What a breathtakingly fantastic film!
I knew very little about this going in (I had not even watched a trailer) — all I knew was that it was a survival tale in Alaska, which didn’t sound that interesting as we’ve seen that sort of thing many times before.
I was a little confused at first, because it starts off awkwardly with flashbacks and such, and I thought that was a severe flaw in the film. But trust me — later on it makes total sense and there are important (and brilliant) reasons why it was done that way. Once the movie gets going and the plane crashes, it’s non-stop drama, terrifically done.
The story is elegantly simple: a group of oil workers on are on a flight to Anchorage when their plane crashes in the Alaskan wilderness in the middle of winter. Only a handful survive and as they struggle to cope with their situation, wolves show up and begin to pick off the men one by one.
This kind of story borrows a ton from Jack London’s stories — you really feel the desperation of the men and the wolves, and the pure fear and adrenaline rush when you see a black night and a pair of glowing eyes appear and then slowly, more and more and more and you realize there’s an entire pack of ravenous wolves just outside the light of your fire.
This is very realistically done, with a lot of variety in how the men die (it’s not just the same thing over and over). While there were a few places — common in films like this — where I wondered why the men didn’t do X or Y, for the most part the men do act rationally and do the right things to survive. (My primary question was: shouldn’t there have been an air marshall on the flight with a gun they could use?)
The film strikes a perfect balance between introspection and humor. My favorite example of this was where one man tells a tender-hearted story about his daughter and another craps on the story with a crude telling of an encounter with a fat prostitute and the first whines, “Here I was telling this heart-warming story about my daughter and you go and ruin it!” Just brilliant.
Toward the end the film tackles question of God — apropos considering the situation of the men — and I liked the way it was handled with no easy answers.
The performances all around are superb, but I must mention something I rarely discuss: sound design. Whoever did the sound on this film deserves an Oscar, because it is fantastic. Most of the time you really don’t see the wolves — they are just shadows lurking in the trees and you aren’t sure if they are even really there. But you hear them. The variety of sounds is fantastic: crackling of snow and ice, tree branches, growls, grunts, whines, classic howls, snarls, and countless other sounds that will send chills down your spine. Just amazing and a key reason this film will make your palms sweat.
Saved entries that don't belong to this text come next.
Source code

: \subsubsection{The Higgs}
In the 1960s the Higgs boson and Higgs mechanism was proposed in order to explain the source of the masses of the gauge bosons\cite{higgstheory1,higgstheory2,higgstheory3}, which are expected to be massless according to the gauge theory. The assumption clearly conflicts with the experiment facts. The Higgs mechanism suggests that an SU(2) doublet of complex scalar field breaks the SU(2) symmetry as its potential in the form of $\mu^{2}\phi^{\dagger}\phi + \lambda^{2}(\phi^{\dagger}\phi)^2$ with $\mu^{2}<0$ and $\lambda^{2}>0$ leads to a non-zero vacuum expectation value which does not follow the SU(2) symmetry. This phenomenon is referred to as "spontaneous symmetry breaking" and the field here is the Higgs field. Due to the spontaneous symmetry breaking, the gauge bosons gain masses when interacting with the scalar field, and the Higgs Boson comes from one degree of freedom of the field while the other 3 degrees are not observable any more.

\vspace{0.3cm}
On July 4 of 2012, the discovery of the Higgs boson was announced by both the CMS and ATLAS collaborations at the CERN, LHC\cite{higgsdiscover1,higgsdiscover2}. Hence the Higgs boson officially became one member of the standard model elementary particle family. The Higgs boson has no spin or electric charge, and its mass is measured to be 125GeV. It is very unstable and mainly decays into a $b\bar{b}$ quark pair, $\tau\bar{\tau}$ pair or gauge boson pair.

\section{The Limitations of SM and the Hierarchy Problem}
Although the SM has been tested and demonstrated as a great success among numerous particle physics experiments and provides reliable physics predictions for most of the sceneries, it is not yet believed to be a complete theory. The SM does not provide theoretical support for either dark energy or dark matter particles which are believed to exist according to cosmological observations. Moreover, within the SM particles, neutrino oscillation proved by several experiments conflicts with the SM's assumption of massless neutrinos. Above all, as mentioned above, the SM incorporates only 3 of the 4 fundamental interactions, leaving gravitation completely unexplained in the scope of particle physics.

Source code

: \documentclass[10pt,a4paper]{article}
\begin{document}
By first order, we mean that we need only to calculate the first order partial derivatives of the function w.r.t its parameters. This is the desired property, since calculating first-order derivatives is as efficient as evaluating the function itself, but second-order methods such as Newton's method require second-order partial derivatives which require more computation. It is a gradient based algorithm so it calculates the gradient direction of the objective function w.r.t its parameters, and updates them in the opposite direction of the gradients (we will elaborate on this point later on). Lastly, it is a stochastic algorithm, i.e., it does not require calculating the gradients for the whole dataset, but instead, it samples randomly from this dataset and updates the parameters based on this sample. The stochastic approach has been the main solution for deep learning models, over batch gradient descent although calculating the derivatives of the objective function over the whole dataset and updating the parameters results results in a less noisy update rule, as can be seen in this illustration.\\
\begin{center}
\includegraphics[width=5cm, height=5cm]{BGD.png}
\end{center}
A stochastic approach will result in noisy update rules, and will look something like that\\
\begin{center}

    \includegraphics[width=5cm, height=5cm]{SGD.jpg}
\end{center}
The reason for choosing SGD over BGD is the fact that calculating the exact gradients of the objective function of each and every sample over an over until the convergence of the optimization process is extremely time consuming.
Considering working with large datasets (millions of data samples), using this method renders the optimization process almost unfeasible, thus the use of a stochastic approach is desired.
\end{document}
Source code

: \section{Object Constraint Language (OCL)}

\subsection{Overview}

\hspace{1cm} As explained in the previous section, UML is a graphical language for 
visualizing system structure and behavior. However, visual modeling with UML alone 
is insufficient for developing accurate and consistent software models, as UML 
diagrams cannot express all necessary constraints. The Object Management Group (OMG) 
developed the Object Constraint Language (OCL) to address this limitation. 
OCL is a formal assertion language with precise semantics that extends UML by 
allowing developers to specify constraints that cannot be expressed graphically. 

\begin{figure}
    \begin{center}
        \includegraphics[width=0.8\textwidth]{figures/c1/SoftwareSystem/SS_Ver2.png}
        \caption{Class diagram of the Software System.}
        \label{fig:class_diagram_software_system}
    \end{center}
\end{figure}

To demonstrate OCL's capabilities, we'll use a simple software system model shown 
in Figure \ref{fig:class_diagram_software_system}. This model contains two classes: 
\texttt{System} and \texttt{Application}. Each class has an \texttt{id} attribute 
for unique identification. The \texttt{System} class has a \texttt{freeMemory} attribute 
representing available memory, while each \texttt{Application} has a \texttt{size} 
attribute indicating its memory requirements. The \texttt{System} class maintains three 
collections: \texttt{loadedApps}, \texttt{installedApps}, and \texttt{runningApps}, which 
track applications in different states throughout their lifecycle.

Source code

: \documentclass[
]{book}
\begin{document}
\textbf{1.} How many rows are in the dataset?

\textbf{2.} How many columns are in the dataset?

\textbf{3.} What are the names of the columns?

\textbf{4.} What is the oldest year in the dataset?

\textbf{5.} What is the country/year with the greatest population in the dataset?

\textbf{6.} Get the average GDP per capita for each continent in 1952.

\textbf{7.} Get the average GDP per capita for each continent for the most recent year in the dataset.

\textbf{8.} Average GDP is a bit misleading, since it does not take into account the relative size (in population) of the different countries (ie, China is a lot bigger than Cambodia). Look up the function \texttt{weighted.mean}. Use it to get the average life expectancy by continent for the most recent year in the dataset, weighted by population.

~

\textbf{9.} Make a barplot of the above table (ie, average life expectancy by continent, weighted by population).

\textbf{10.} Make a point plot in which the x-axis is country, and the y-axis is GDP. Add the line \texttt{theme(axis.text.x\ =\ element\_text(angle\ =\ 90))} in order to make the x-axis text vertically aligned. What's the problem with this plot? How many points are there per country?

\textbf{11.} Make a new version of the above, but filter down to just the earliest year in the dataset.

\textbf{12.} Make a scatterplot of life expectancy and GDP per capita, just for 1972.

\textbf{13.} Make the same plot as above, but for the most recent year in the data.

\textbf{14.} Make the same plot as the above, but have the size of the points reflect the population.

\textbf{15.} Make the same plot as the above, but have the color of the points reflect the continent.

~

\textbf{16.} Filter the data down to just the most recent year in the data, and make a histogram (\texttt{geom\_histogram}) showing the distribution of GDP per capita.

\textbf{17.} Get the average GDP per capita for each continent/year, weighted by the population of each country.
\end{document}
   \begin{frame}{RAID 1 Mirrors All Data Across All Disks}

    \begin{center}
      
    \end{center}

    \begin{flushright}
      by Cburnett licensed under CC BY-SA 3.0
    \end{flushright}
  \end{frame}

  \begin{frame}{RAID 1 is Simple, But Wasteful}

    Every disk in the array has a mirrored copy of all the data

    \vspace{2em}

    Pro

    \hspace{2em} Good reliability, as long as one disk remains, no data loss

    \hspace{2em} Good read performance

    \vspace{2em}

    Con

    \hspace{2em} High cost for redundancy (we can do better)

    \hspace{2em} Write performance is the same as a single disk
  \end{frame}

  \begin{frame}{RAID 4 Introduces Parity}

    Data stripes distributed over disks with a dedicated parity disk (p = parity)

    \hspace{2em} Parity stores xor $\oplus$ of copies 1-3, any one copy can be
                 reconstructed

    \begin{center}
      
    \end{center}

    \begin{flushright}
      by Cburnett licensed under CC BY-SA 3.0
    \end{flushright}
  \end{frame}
Finally, a spoiler here — don’t read any further if you don’t want an idea of how this film ends. But I cannot discuss this film without comparing it to a film I absolute hated with a passion, The Perfect Storm. That film is a similar tragedy but it was pure depression. There was no point to it. There was no hope, nothing positive, nothing good. This film, while sad, leaves you invigorated. There’s a great line in the film where the main character talks about a life so pure that after living one minute you’re just desperate to live the next minute equally well. That describes the feeling of this film in a nutshell, for I didn’t leave the theatre sad, but wondering how I can live my life to the fullest. That is great filmmaking.